Description of problem: Running IPSec (OpenSWAN) on 2.6.26.5-45 kernel. System dies at random times. No panic, no aiieee. Network is dead and user space is dead. It is possible to reboot the system using Alt-SysRq if that has been enabled. Problem is NOT present in 2.6.26.3-29 kernel. Examining the Changelog for 2.6.26.6 there appears to have been a serious problem in a bottom half handler fixing a recursive lock that is IPSec related. From the changelog: commit fc69b36cd5d05d78c7aa34fd490e8f156be9e5f6 Author: Herbert Xu <herbert.org.au> Date: Mon Sep 15 11:48:46 2008 -0700 udp: Fix rcv socket locking [ Upstream commit 93821778def10ec1e69aa3ac10adee975dad4ff3 ] The previous patch in response to the recursive locking on IPsec reception is broken as it tries to drop the BH socket lock while in user context. This patch fixes it by shrinking the section protected by the socket lock to sock_queue_rcv_skb only. The only reason we added the lock is for the accounting which happens in that function. Signed-off-by: Herbert Xu <herbert.org.au> Signed-off-by: David S. Miller <davem> Signed-off-by: Greg Kroah-Hartman <gregkh> Uncertain if this fixes the problem or if there is some other problem lurking in this new lock. Version-Release number of selected component (if applicable): 2.6.26.3 - Not broken 2.6.26.5 - Broken 2.6.26.6 - Undetermined How reproducible: Highly reliable, just time consuming. Steps to Reproduce: 1. Set up an IPSec connection between two machines 2. Restart OpenSWAN on one of the machines a few times (dozen or so) 3. Machine eventually freezes Alternative... Just bring up the connection and wait for a few hours. System will eventually die on it's own, it just takes longer. Additional info: I'm getting ready to test a kernel.org 2.6.26.6 kernel. When that's built and tested, I'll add those test results.

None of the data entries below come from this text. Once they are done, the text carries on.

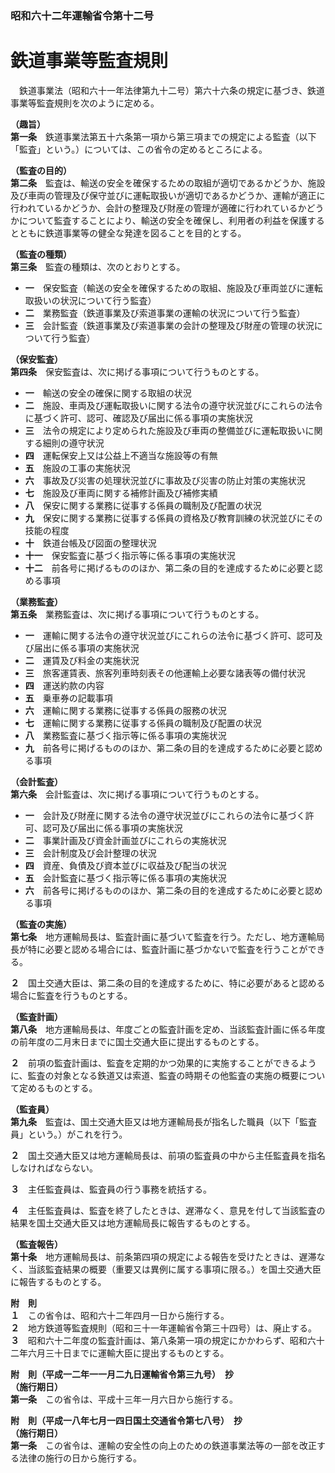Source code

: ### 昭和六十二年運輸省令第十二号  
# 鉄道事業等監査規則  
　鉄道事業法（昭和六十一年法律第九十二号）第六十六条の規定に基づき、鉄道事業等監査規則を次のように定める。  
  
**（趣旨）**  
**第一条**　鉄道事業法第五十六条第一項から第三項までの規定による監査（以下「監査」という。）については、この省令の定めるところによる。  
  
**（監査の目的）**  
**第二条**　監査は、輸送の安全を確保するための取組が適切であるかどうか、施設及び車両の管理及び保守並びに運転取扱いが適切であるかどうか、運輸が適正に行われているかどうか、会計の整理及び財産の管理が適確に行われているかどうかについて監査することにより、輸送の安全を確保し、利用者の利益を保護するとともに鉄道事業等の健全な発達を図ることを目的とする。  
  
**（監査の種類）**  
**第三条**　監査の種類は、次のとおりとする。  
* **一**　保安監査（輸送の安全を確保するための取組、施設及び車両並びに運転取扱いの状況について行う監査）  
* **二**　業務監査（鉄道事業及び索道事業の運輸の状況について行う監査）  
* **三**　会計監査（鉄道事業及び索道事業の会計の整理及び財産の管理の状況について行う監査）  
  
**（保安監査）**  
**第四条**　保安監査は、次に掲げる事項について行うものとする。  
* **一**　輸送の安全の確保に関する取組の状況  
* **二**　施設、車両及び運転取扱いに関する法令の遵守状況並びにこれらの法令に基づく許可、認可、確認及び届出に係る事項の実施状況  
* **三**　法令の規定により定められた施設及び車両の整備並びに運転取扱いに関する細則の遵守状況  
* **四**　運転保安上又は公益上不適当な施設等の有無  
* **五**　施設の工事の実施状況  
* **六**　事故及び災害の処理状況並びに事故及び災害の防止対策の実施状況  
* **七**　施設及び車両に関する補修計画及び補修実績  
* **八**　保安に関する業務に従事する係員の職制及び配置の状況  
* **九**　保安に関する業務に従事する係員の資格及び教育訓練の状況並びにその技能の程度  
* **十**　鉄道台帳及び図面の整理状況  
* **十一**　保安監査に基づく指示等に係る事項の実施状況  
* **十二**　前各号に掲げるもののほか、第二条の目的を達成するために必要と認める事項  
  
**（業務監査）**  
**第五条**　業務監査は、次に掲げる事項について行うものとする。  
* **一**　運輸に関する法令の遵守状況並びにこれらの法令に基づく許可、認可及び届出に係る事項の実施状況  
* **二**　運賃及び料金の実施状況  
* **三**　旅客運賃表、旅客列車時刻表その他運輸上必要な諸表等の備付状況  
* **四**　運送約款の内容  
* **五**　乗車券の記載事項  
* **六**　運輸に関する業務に従事する係員の服務の状況  
* **七**　運輸に関する業務に従事する係員の職制及び配置の状況  
* **八**　業務監査に基づく指示等に係る事項の実施状況  
* **九**　前各号に掲げるもののほか、第二条の目的を達成するために必要と認める事項  
  
**（会計監査）**  
**第六条**　会計監査は、次に掲げる事項について行うものとする。  
* **一**　会計及び財産に関する法令の遵守状況並びにこれらの法令に基づく許可、認可及び届出に係る事項の実施状況  
* **二**　事業計画及び資金計画並びにこれらの実施状況  
* **三**　会計制度及び会計整理の状況  
* **四**　資産、負債及び資本並びに収益及び配当の状況  
* **五**　会計監査に基づく指示等に係る事項の実施状況  
* **六**　前各号に掲げるもののほか、第二条の目的を達成するために必要と認める事項  
  
**（監査の実施）**  
**第七条**　地方運輸局長は、監査計画に基づいて監査を行う。ただし、地方運輸局長が特に必要と認める場合には、監査計画に基づかないで監査を行うことができる。  
  
**２**　国土交通大臣は、第二条の目的を達成するために、特に必要があると認める場合に監査を行うものとする。  
  
**（監査計画）**  
**第八条**　地方運輸局長は、年度ごとの監査計画を定め、当該監査計画に係る年度の前年度の二月末日までに国土交通大臣に提出するものとする。  
  
**２**　前項の監査計画は、監査を定期的かつ効果的に実施することができるように、監査の対象となる鉄道又は索道、監査の時期その他監査の実施の概要について定めるものとする。  
  
**（監査員）**  
**第九条**　監査は、国土交通大臣又は地方運輸局長が指名した職員（以下「監査員」という。）がこれを行う。  
  
**２**　国土交通大臣又は地方運輸局長は、前項の監査員の中から主任監査員を指名しなければならない。  
  
**３**　主任監査員は、監査員の行う事務を統括する。  
  
**４**　主任監査員は、監査を終了したときは、遅滞なく、意見を付して当該監査の結果を国土交通大臣又は地方運輸局長に報告するものとする。  
  
**（監査報告）**  
**第十条**　地方運輸局長は、前条第四項の規定による報告を受けたときは、遅滞なく、当該監査結果の概要（重要又は異例に属する事項に限る。）を国土交通大臣に報告するものとする。  
  
**附　則**  
**１**　この省令は、昭和六十二年四月一日から施行する。  
**２**　地方鉄道等監査規則（昭和三十一年運輸省令第三十四号）は、廃止する。  
**３**　昭和六十二年度の監査計画は、第八条第一項の規定にかかわらず、昭和六十二年六月三十日までに運輸大臣に提出するものとする。  
  
**附　則（平成一二年一一月二九日運輸省令第三九号）　抄**  
**（施行期日）**  
**第一条**　この省令は、平成十三年一月六日から施行する。  
  
**附　則（平成一八年七月一四日国土交通省令第七八号）　抄**  
**（施行期日）**  
**第一条**　この省令は、運輸の安全性の向上のための鉄道事業法等の一部を改正する法律の施行の日から施行する。  
  
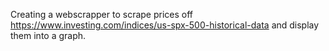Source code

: Creating a webscrapper to scrape prices off https://www.investing.com/indices/us-spx-500-historical-data and display them into a graph.
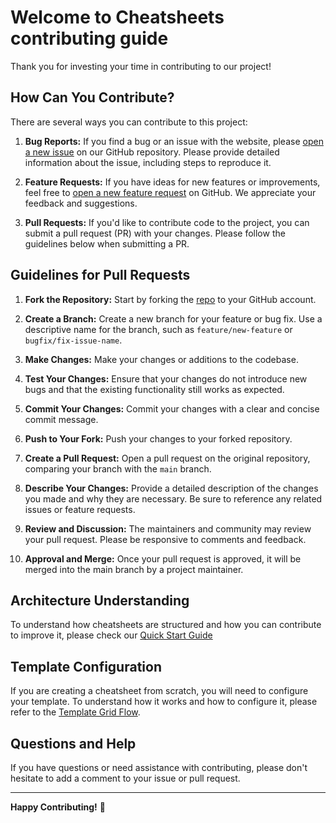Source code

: # Welcome to Cheatsheets contributing guide

Thank you for investing your time in contributing to our project!

## How Can You Contribute?
There are several ways you can contribute to this project:

1. **Bug Reports:** If you find a bug or an issue with the website, please [open a new issue](https://github.com/zenika-open-source/cheatsheets/issues) on our GitHub repository. Please provide detailed information about the issue, including steps to reproduce it.

2. **Feature Requests:** If you have ideas for new features or improvements, feel free to [open a new feature request](https://github.com/zenika-open-source/cheatsheets/issues) on GitHub. We appreciate your feedback and suggestions.

3. **Pull Requests:** If you'd like to contribute code to the project, you can submit a pull request (PR) with your changes. Please follow the guidelines below when submitting a PR.


## Guidelines for Pull Requests

1. **Fork the Repository:** Start by forking the [repo](https://github.com/zenika-open-source/cheatsheets.git) to your GitHub account.

2. **Create a Branch:** Create a new branch for your feature or bug fix. Use a descriptive name for the branch, such as `feature/new-feature` or `bugfix/fix-issue-name`.

3. **Make Changes:** Make your changes or additions to the codebase.

4. **Test Your Changes:** Ensure that your changes do not introduce new bugs and that the existing functionality still works as expected.

5. **Commit Your Changes:** Commit your changes with a clear and concise commit message.

6. **Push to Your Fork:** Push your changes to your forked repository.

7. **Create a Pull Request:** Open a pull request on the original repository, comparing your branch with the `main` branch. 

8. **Describe Your Changes:** Provide a detailed description of the changes you made and why they are necessary. Be sure to reference any related issues or feature requests.

9. **Review and Discussion:** The maintainers and community may review your pull request. Please be responsive to comments and feedback.

10. **Approval and Merge:** Once your pull request is approved, it will be merged into the main branch by a project maintainer.

## Architecture Understanding 
To understand how cheatsheets are structured and how you can contribute to improve it, please check our [Quick Start Guide](https://zenika-open-source.github.io/cheatsheets/quick-start/) 

## Template Configuration
If you are creating a cheatsheet from scratch, you will need to configure your template. To understand how it works and how to configure it, please refer to the [Template Grid Flow](https://zenika-open-source.github.io/cheatsheets/template-grid-flow/).

## Questions and Help

If you have questions or need assistance with contributing, please don't hesitate to add a comment to your issue or pull request. 

---

**Happy Contributing!** 🚀
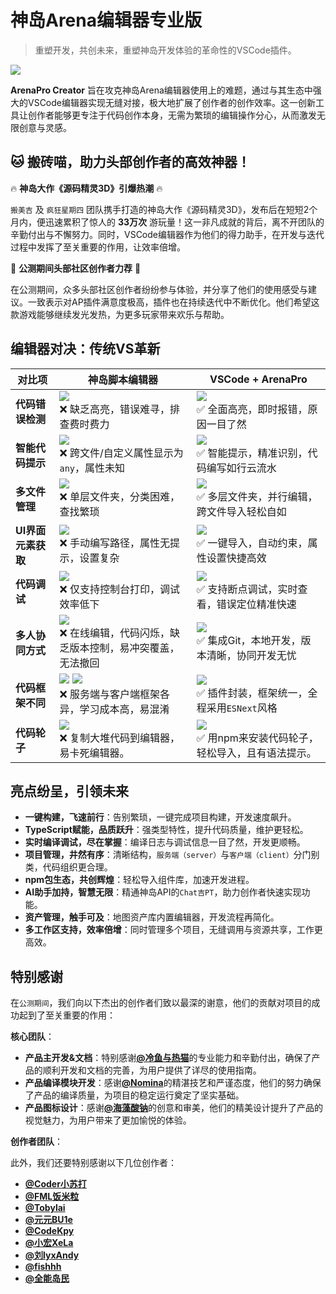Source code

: # 神岛Arena编辑器专业版
> 重塑开发，共创未来，重塑神岛开发体验的革命性的VSCode插件。

[![](/arenaproVideo.png)](https://box3lab.com/)

**ArenaPro Creator** 旨在攻克神岛Arena编辑器使用上的难题，通过与其生态中强大的VSCode编辑器实现无缝对接，极大地扩展了创作者的创作效率。这一创新工具让创作者能够更专注于代码创作本身，无需为繁琐的编辑操作分心，从而激发无限创意与灵感。

## 🐱 搬砖喵，助力头部创作者的高效神器！

🔥 **神岛大作《源码精灵3D》引爆热潮** 🔥

`搬美吉` 及 `疯狂星期四` 团队携手打造的神岛大作《源码精灵3D》，发布后在短短2个月内，便迅速累积了惊人的 **33万次** 游玩量！这一非凡成就的背后，离不开团队的辛勤付出与不懈努力。同时，VSCode编辑器作为他们的得力助手，在开发与迭代过程中发挥了至关重要的作用，让效率倍增。

🌟 **公测期间头部社区创作者力荐** 🌟

在公测期间，众多头部社区创作者纷纷参与体验，并分享了他们的使用感受与建议。一致表示对AP插件满意度极高，插件也在持续迭代中不断优化。他们希望这款游戏能够继续发光发热，为更多玩家带来欢乐与帮助。


## 编辑器对决：传统VS革新

| 对比项           | **神岛脚本编辑器**                           | **VSCode + ArenaPro**                     |
|----------------|----------------------------------------------|------------------------------------------------|
| **代码错误检测**   | ![](/QQ20241005-154400.png)<br>❌ 缺乏高亮，错误难寻，排查费时费力           | ![](/QQ20241005-154610.png) <br>✅ 全面高亮，即时报错，原因一目了然               |
| **智能代码提示**   | ![](/QQ20241005-154453.png) <br>❌ 跨文件/自定义属性显示为`any`，属性未知       |![](/QQ20241005-154731.png) <br> ✅ 智能提示，精准识别，代码编写如行云流水       |
| **多文件管理**     | ![](/QQ20241005-155536.png) <br>❌ 单层文件夹，分类困难，查找繁琐               | ![](/QQ20241005-160504.png) <br>✅ 多层文件夹，并行编辑，跨文件导入轻松自如     |
| **UI界面元素获取** | ![](/QQ20241005-160939.png) <br>❌ 手动编写路径，属性无提示，设置复杂           | ![](/QQ20241005-161207.png) <br>✅ 一键导入，自动约束，属性设置快捷高效         |
| **代码调试**       | ![](/QQ20241101-104656.png) <br>❌ 仅支持控制台打印，调试效率低下               | ![](/QQ20241101-105415.png) <br>✅ 支持断点调试，实时查看，错误定位精准快速     |
| **多人协同方式**   | ![](/QQ20241005-174131.png) <br>❌ 在线编辑，代码闪烁，缺乏版本控制，易冲突覆盖，无法撤回          | ![](/QQ20241005-173842.png) <br>✅ 集成Git，本地开发，版本清晰，协同开发无忧               |
| **代码框架不同**   | ![](/QQ20241005-175719.png) ![](/QQ20241005-175724.png) <br>❌ 服务端与客户端框架各异，学习成本高，易混淆     | ![](/QQ20241005-175546.png) <br>✅ 插件封装，框架统一，全程采用`ESNext`风格     |
| **代码轮子**   | ![](/QQ20241130-131627.png)<br> ❌ 复制大堆代码到编辑器，易卡死编辑器。     | ![](/QQ20241129-212048.png) <br> ✅ 用npm来安装代码轮子，轻松导入，且有语法提示。     |

## 亮点纷呈，引领未来

- **一键构建，飞速前行**：告别繁琐，一键完成项目构建，开发速度飙升。
- **TypeScript赋能，品质跃升**：强类型特性，提升代码质量，维护更轻松。
- **实时编译调试，尽在掌握**：编译日志与调试信息一目了然，开发更顺畅。
- **项目管理，井然有序**：清晰结构，`服务端（server）`与`客户端（client）`分门别类，代码组织更合理。
- **npm包生态，共创辉煌**：轻松导入组件库，加速开发进程。
- **AI助手加持，智慧无限**：精通神岛API的`Chat吉PT`，助力创作者快速实现功能。
- **资产管理，触手可及**：地图资产库内置编辑器，开发流程再简化。
- **多工作区支持，效率倍增**：同时管理多个项目，无缝调用与资源共享，工作更高效。


## 特别感谢

在`公测期间`，我们向以下杰出的创作者们致以最深的谢意，他们的贡献对项目的成功起到了至关重要的作用：

**核心团队**：

- **产品主开发&文档**：特别感谢[**@冷鱼与热猫**](https://dao3.fun/profile/12902615)的专业能力和辛勤付出，确保了产品的顺利开发和文档的完善，为用户提供了详尽的使用指南。
- **产品编译模块开发**：感谢[**@Nomina**](https://dao3.fun/profile/13631966)的精湛技艺和严谨态度，他们的努力确保了产品的编译质量，为项目的稳定运行奠定了坚实基础。
- **产品图标设计**：感谢[**@海藻酸钠**](https://dao3.fun/profile/73)的创意和审美，他们的精美设计提升了产品的视觉魅力，为用户带来了更加愉悦的体验。

**创作者团队**：

此外，我们还要特别感谢以下几位创作者：

- [**@Coder小苏打**](https://dao3.fun/profile/12902615)
- [**@FML饭米粒**](https://dao3.fun/profile/2218285)
- [**@Tobylai**](https://dao3.fun/profile/74)
- [**@元元BU1e**](https://dao3.fun/profile/13306211)
- [**@CodeKpy**](https://dao3.fun/profile/12747698)
- [**@小宏XeLa**](https://dao3.fun/profile/4075204)
- [**@刘lyxAndy**](https://dao3.fun/profile/549672)
- [**@fishhh**](https://dao3.fun/profile/302458043687863)
- [**@全能岛民**](https://dao3.fun/profile/1349822)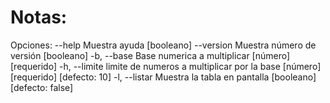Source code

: # Notas:

Opciones:
      --help     Muestra ayuda                                        [booleano]
      --version  Muestra número de versión                            [booleano]
  -b, --base     Base numerica a multiplicar                 [número] [requerido]
  -h, --limite   limite de numeros a multiplicar por la base [número] [requerido] [defecto: 10]
  -l, --listar   Muestra la tabla en pantalla                [booleano] [defecto: false]

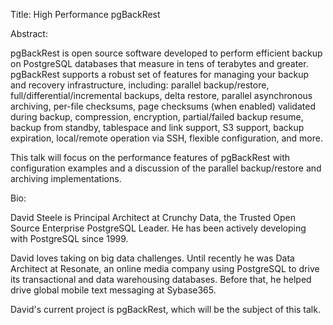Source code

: Title: High Performance pgBackRest

Abstract:

pgBackRest is open source software developed to perform efficient backup on PostgreSQL databases that measure in tens of terabytes and greater.  pgBackRest supports a robust set of features for managing your backup and recovery infrastructure, including: parallel backup/restore, full/differential/incremental backups, delta restore, parallel asynchronous archiving, per-file checksums, page checksums (when enabled) validated during backup, compression, encryption, partial/failed backup resume, backup from standby, tablespace and link support, S3 support, backup expiration, local/remote operation via SSH, flexible configuration, and more.

This talk will focus on the performance features of pgBackRest with configuration examples and a discussion of the parallel backup/restore and archiving implementations.

Bio:

David Steele is Principal Architect at Crunchy Data, the Trusted Open Source Enterprise PostgreSQL Leader. He has been actively developing with PostgreSQL since 1999.

David loves taking on big data challenges. Until recently he was Data Architect at Resonate, an online media company using PostgreSQL to drive its transactional and data warehousing databases. Before that, he helped drive global mobile text messaging at Sybase365.

David's current project is pgBackRest, which will be the subject of this talk.

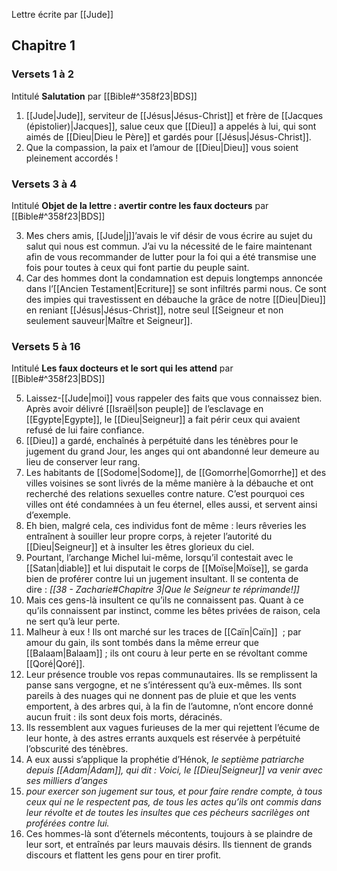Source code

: Lettre écrite par [[Jude]]
## Chapitre 1
### Versets 1 à 2
Intitulé **Salutation** par [[Bible#^358f23|BDS]]

1) [[Jude|Jude]], serviteur de [[Jésus|Jésus-Christ]] et frère de [[Jacques (épistolier)|Jacques]], salue ceux que [[Dieu]] a appelés à lui, qui sont aimés de [[Dieu|Dieu le Père]] et gardés pour [[Jésus|Jésus-Christ]].
2) Que la compassion, la paix et l’amour de [[Dieu|Dieu]] vous soient pleinement accordés !
### Versets 3 à 4
Intitulé **Objet de la lettre : avertir contre les faux docteurs** par [[Bible#^358f23|BDS]]

3) Mes chers amis, [[Jude|j]]’avais le vif désir de vous écrire au sujet du salut qui nous est commun. J’ai vu la nécessité de le faire maintenant afin de vous recommander de lutter pour la foi qui a été transmise une fois pour toutes à ceux qui font partie du peuple saint.
4) Car des hommes dont la condamnation est depuis longtemps annoncée dans l’[[Ancien Testament|Ecriture]] se sont infiltrés parmi nous. Ce sont des impies qui travestissent en débauche la grâce de notre [[Dieu|Dieu]] en reniant [[Jésus|Jésus-Christ]], notre seul [[Seigneur et non seulement sauveur|Maître et Seigneur]].
### Versets 5 à 16
Intitulé **Les faux docteurs et le sort qui les attend** par [[Bible#^358f23|BDS]]

5) Laissez-[[Jude|moi]] vous rappeler des faits que vous connaissez bien. Après avoir délivré [[Israël|son peuple]] de l’esclavage en [[Egypte|Egypte]], le [[Dieu|Seigneur]] a fait périr ceux qui avaient refusé de lui faire confiance.
6) [[Dieu]] a gardé, enchaînés à perpétuité dans les ténèbres pour le jugement du grand Jour, les anges qui ont abandonné leur demeure au lieu de conserver leur rang.
7) Les habitants de [[Sodome|Sodome]], de [[Gomorrhe|Gomorrhe]] et des villes voisines se sont livrés de la même manière à la débauche et ont recherché des relations sexuelles contre nature. C’est pourquoi ces villes ont été condamnées à un feu éternel, elles aussi, et servent ainsi d’exemple.
8) Eh bien, malgré cela, ces individus font de même : leurs rêveries les entraînent à souiller leur propre corps, à rejeter l’autorité du [[Dieu|Seigneur]] et à insulter les êtres glorieux du ciel.
9) Pourtant, l’archange Michel lui-même, lorsqu’il contestait avec le [[Satan|diable]] et lui disputait le corps de [[Moïse|Moïse]], se garda bien de proférer contre lui un jugement insultant. Il se contenta de dire : *[[38 - Zacharie#Chapitre 3|Que le Seigneur te réprimande!]]*
10) Mais ces gens-là insultent ce qu’ils ne connaissent pas. Quant à ce qu’ils connaissent par instinct, comme les bêtes privées de raison, cela ne sert qu’à leur perte.
11) Malheur à eux ! Ils ont marché sur les traces de [[Caïn|Caïn]]  ; par amour du gain, ils sont tombés dans la même erreur que [[Balaam|Balaam]] ; ils ont couru à leur perte en se révoltant comme [[Qoré|Qoré]].
12) Leur présence trouble vos repas communautaires. Ils se remplissent la panse sans vergogne, et ne s’intéressent qu’à eux-mêmes. Ils sont pareils à des nuages qui ne donnent pas de pluie et que les vents emportent, à des arbres qui, à la fin de l’automne, n’ont encore donné aucun fruit : ils sont deux fois morts, déracinés.
13) Ils ressemblent aux vagues furieuses de la mer qui rejettent l’écume de leur honte, à des astres errants auxquels est réservée à perpétuité l’obscurité des ténèbres.
14) A eux aussi s’applique la prophétie d’Hénok, *le septième patriarche depuis [[Adam|Adam]], qui dit : Voici, le [[Dieu|Seigneur]] va venir avec ses milliers d’anges*
15) *pour exercer son jugement sur tous, et pour faire rendre compte, à tous ceux qui ne le respectent pas, de tous les actes qu’ils ont commis dans leur révolte et de toutes les insultes que ces pécheurs sacrilèges ont proférées contre lui.*
16) Ces hommes-là sont d’éternels mécontents, toujours à se plaindre de leur sort, et entraînés par leurs mauvais désirs. Ils tiennent de grands discours et flattent les gens pour en tirer profit.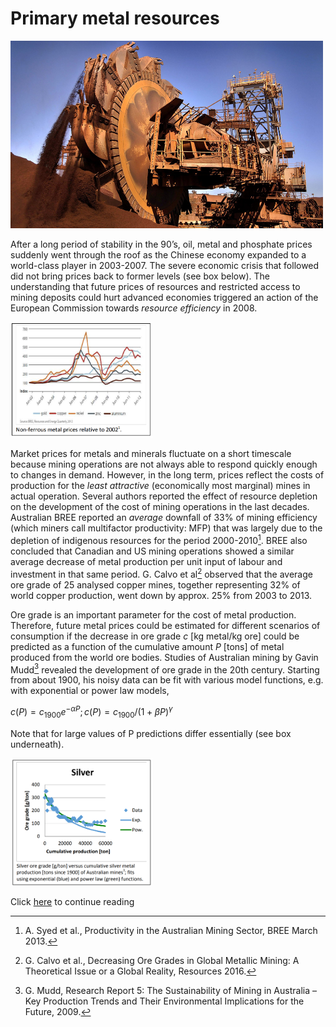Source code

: 
# Primary metal resources

<img src="2_Photo.jpg" width="500" height="300">

After a long period of stability in the 90’s, oil, metal and phosphate prices suddenly went through the
roof as the Chinese economy expanded to a world-class player in 2003-2007. The severe economic
crisis that followed did not bring prices back to former levels (see box below). The understanding that
future prices of resources and restricted access to mining deposits could hurt advanced economies
triggered an action of the European Commission towards *resource efficiency* in 2008.

<img src="2_Photo2.png"  width=45%, height=45%>

Market prices for metals and minerals fluctuate
on a short timescale because mining operations
are not always able to respond quickly enough to
changes in demand. However, in the long term,
prices reflect the costs of production for the *least
attractive* (economically most marginal) mines
in actual operation. Several authors reported the
effect of resource depletion on the development
of the cost of mining operations in the last
decades. Australian BREE reported an *average*
downfall of 33% of mining efficiency (which
miners call multifactor productivity: MFP) that
was largely due to the depletion of indigenous
resources for the period 2000-2010[^1]. BREE also
concluded that Canadian and US mining
operations showed a similar average decrease of
metal production per unit input of labour and investment in that same period. G. Calvo et al[^2] observed
that the average ore grade of 25 analysed copper mines, together representing 32% of world copper
production, went down by approx. 25% from 2003 to 2013.

Ore grade is an important parameter for the cost
of metal production. Therefore, future metal
prices could be estimated for different scenarios
of consumption if the decrease in ore grade
$c$ [kg metal/kg ore] could be predicted as a
function of the cumulative amount $P$ [tons] of
metal produced from the world ore bodies.
Studies of Australian mining by Gavin Mudd[^3]
revealed the development of ore grade in the
20th century. Starting from about 1900, his noisy
data can be fit with various model functions, e.g.
with exponential or power law models,

$c(P) = c_{1900} e^{-\alpha P};    c(P) = c_{1900}/(1 + \beta P)^\gamma$

Note that for large values of P predictions differ
essentially (see box underneath).

<img src="2_Photo3.png" width=45%, height=45%>

Click [here](https://njeapp2.github.io/RWE-Track/3_Page) to continue reading 

[^1]: A. Syed et al., Productivity in the Australian Mining Sector, BREE March 2013.
[^2]:G. Calvo et al., Decreasing Ore Grades in Global Metallic Mining: A Theoretical Issue or a Global Reality, Resources 2016.
[^3]: G. Mudd, Research Report 5: The Sustainability of Mining in Australia – Key Production Trends and Their Environmental Implications for the Future, 2009.
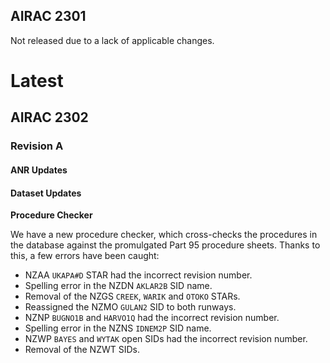 ## AIRAC 2301

Not released due to a lack of applicable changes.


# Latest

## AIRAC 2302

### Revision A

#### ANR Updates


#### Dataset Updates

**Procedure Checker**

We have a new procedure checker, which cross-checks the procedures in the database against the promulgated Part 95 procedure sheets. Thanks to this, a few errors have been caught:
  - NZAA `UKAPA#D` STAR had the incorrect revision number.
  - Spelling error in the NZDN `AKLAR2B` SID name.
  - Removal of the NZGS `CREEK`, `WARIK` and `OTOKO` STARs.
  - Reassigned the NZMO `GULAN2` SID to both runways.
  - NZNP `BUGNO1B` and `HARVO1Q` had the incorrect revision number.
  - Spelling error in the NZNS `IDNEM2P` SID name.
  - NZWP `BAYES` and `WYTAK` open SIDs had the incorrect revision number.
  - Removal of the NZWT SIDs.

Another IPSec related fix in 2.6.26.6 which could possibly account for the problem: commit b047cf6dfa81ca03b62f2e3ae63793ef5c300158 Author: Herbert Xu <herbert.org.au> Date: Tue Sep 30 02:03:19 2008 -0700 ipsec: Fix pskb_expand_head corruption in xfrm_state_check_space [ Upstream commit d01dbeb6af7a0848063033f73c3d146fec7451f3 ] We're never supposed to shrink the headroom or tailroom. In fact, shrinking the headroom is a fatal action. Signed-off-by: Herbert Xu <herbert.org.au> Signed-off-by: David S. Miller <davem> Signed-off-by: Greg Kroah-Hartman <gregkh>
A 2.6.26.6 based Fedora kernel should be in updates-testing really soon.
That's good. It took over 3 hours to build a stock kernel.org kernel for 2.6.26.6 but it's now been running in my VMware test environment for over an hour with restarting the IPSec environment every 5 minutes. I won't claim that's definitive but the 2.5.26.5 kernel would have never lasted this long. Looking good and looking forward to laying my hands on those kernel rpms.
Ignore the typo in the past message... 2.6.26.6 not 2.5.26.5. Duh.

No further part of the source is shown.